SECTION 2.2 Name. The name of the Partnership shall be
"Hines-Sumisei US Core Office Fund LP." The General Partner shall, with the
affirmative written consent of SLR (which consent shall not be unreasonably
withheld) and upon notice to the other Partners, have the right to change the
name of the Partnership and, in connection therewith, may execute and file
(pursuant to the power-of-attorney provided for in Section 13.2, where
necessary) such amendments to this Agreement, the Certificate and such other
documentation, as shall be necessary or desirable to effect such name change.

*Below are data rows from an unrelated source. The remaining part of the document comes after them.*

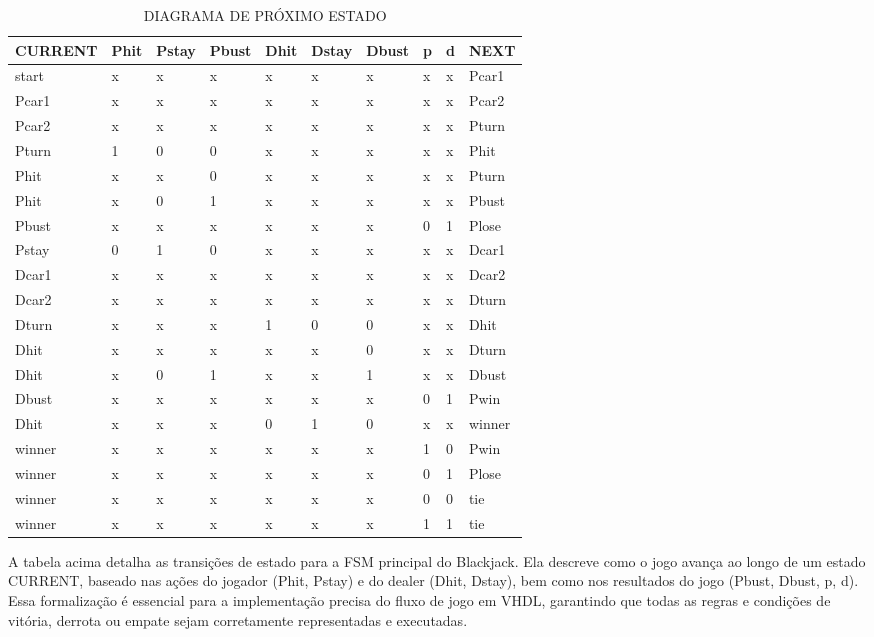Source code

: \documentclass[oneside]{uffstex}
\begin{document}
\begin{table}[H]
    \centering
    \caption{DIAGRAMA DE PRÓXIMO ESTADO}
    \begin{tabular}{|p{2cm}|p{1cm}|p{1cm}|p{1cm}|p{1cm}|p{1cm}|p{1cm}|p{1cm}|p{1cm}|p{1.25cm}|}
        \hline
        CURRENT & Phit & Pstay & Pbust & Dhit & Dstay & Dbust & p & d & NEXT \\ 
        \hline
        start & x & x & x & x & x & x & x & x & Pcar1  \\
        \hline
        Pcar1 & x & x & x & x & x & x & x & x & Pcar2  \\
        \hline
        Pcar2 & x & x & x & x & x & x & x & x & Pturn  \\
        \hline
        Pturn & 1 & 0 & 0 & x & x & x & x & x & Phit  \\ 
        \hline
        Phit & x & x & 0 & x & x & x & x & x & Pturn  \\
        \hline
        Phit & x & 0 & 1 & x & x & x & x & x & Pbust  \\
        \hline
        Pbust & x & x & x & x & x & x & 0 & 1 & Plose  \\
        \hline
        Pstay & 0 & 1 & 0 & x & x & x & x & x & Dcar1  \\
        \hline
        Dcar1 & x & x & x & x & x & x & x & x & Dcar2  \\
        \hline
        Dcar2 & x & x & x & x & x & x & x & x & Dturn  \\
        \hline
        Dturn & x & x & x & 1 & 0 & 0 & x & x & Dhit  \\ 
        \hline
        Dhit & x & x & x & x & x & 0 & x & x & Dturn  \\
        \hline
        Dhit & x & 0 & 1 & x & x & 1 & x & x & Dbust  \\
        \hline
        Dbust & x & x & x & x & x & x & 0 & 1 & Pwin  \\
        \hline
        Dhit & x & x & x & 0 & 1 & 0 & x & x & winner  \\
        \hline
        winner & x & x & x & x & x & x & 1 & 0 & Pwin  \\
        \hline
        winner & x & x & x & x & x & x & 0 & 1 & Plose  \\
        \hline
        winner & x & x & x & x & x & x & 0 & 0 & tie  \\
        \hline
        winner & x & x & x & x & x & x & 1 & 1 & tie  \\
        \hline
    \end{tabular}
    \label{tab:blackjack}
\end{table}
A tabela acima detalha as transições de estado para a FSM principal do Blackjack. Ela descreve como o jogo avança ao longo de um estado CURRENT, baseado nas ações do jogador (Phit, Pstay) e do dealer (Dhit, Dstay), bem como nos resultados do jogo (Pbust, Dbust, p, d). Essa formalização é essencial para a implementação precisa do fluxo de jogo em VHDL, garantindo que todas as regras e condições de vitória, derrota ou empate sejam corretamente representadas e executadas.
\end{document}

The Partnership shall do business under the name of the Partnership or under
such other name (including any assumed name) as the General Partner may from
time to time determine in its sole discretion. Upon the dissolution and
termination of the Partnership, the General Partner shall retain all rights with
respect to the name of the Partnership and the use of such name.
SECTION 2.3 Organizational Certificates and Other Filings. If
requested by the General Partner, the Limited Partners will promptly execute all
certificates and other documents consistent with the terms of this Agreement
necessary for the General Partner to accomplish all filing, recording,
publishing and other acts as may be appropriate to comply with all requirements
for (a) the formation and operation of a limited partnership under the laws of
the State of Delaware, (b) if the General Partner deems it advisable, the
operation of the Partnership as a limited partnership, or partnership in which
the Limited Partners have limited liability, in all jurisdictions where the
Partnership proposes to operate and (c) all other filings required to be made by
the Partnership.
SECTION 2.4 Principal and Other Offices. The principal office
of the Partnership shall be c/o Hines Interests Limited Partnership, 0000 Xxxx
Xxx Xxxxxxxxx, Xxxxx 0000, Xxxxxxx, Xxxxx 00000-0000, or such other place as may
from time to time be designated by the General Partner in its sole discretion.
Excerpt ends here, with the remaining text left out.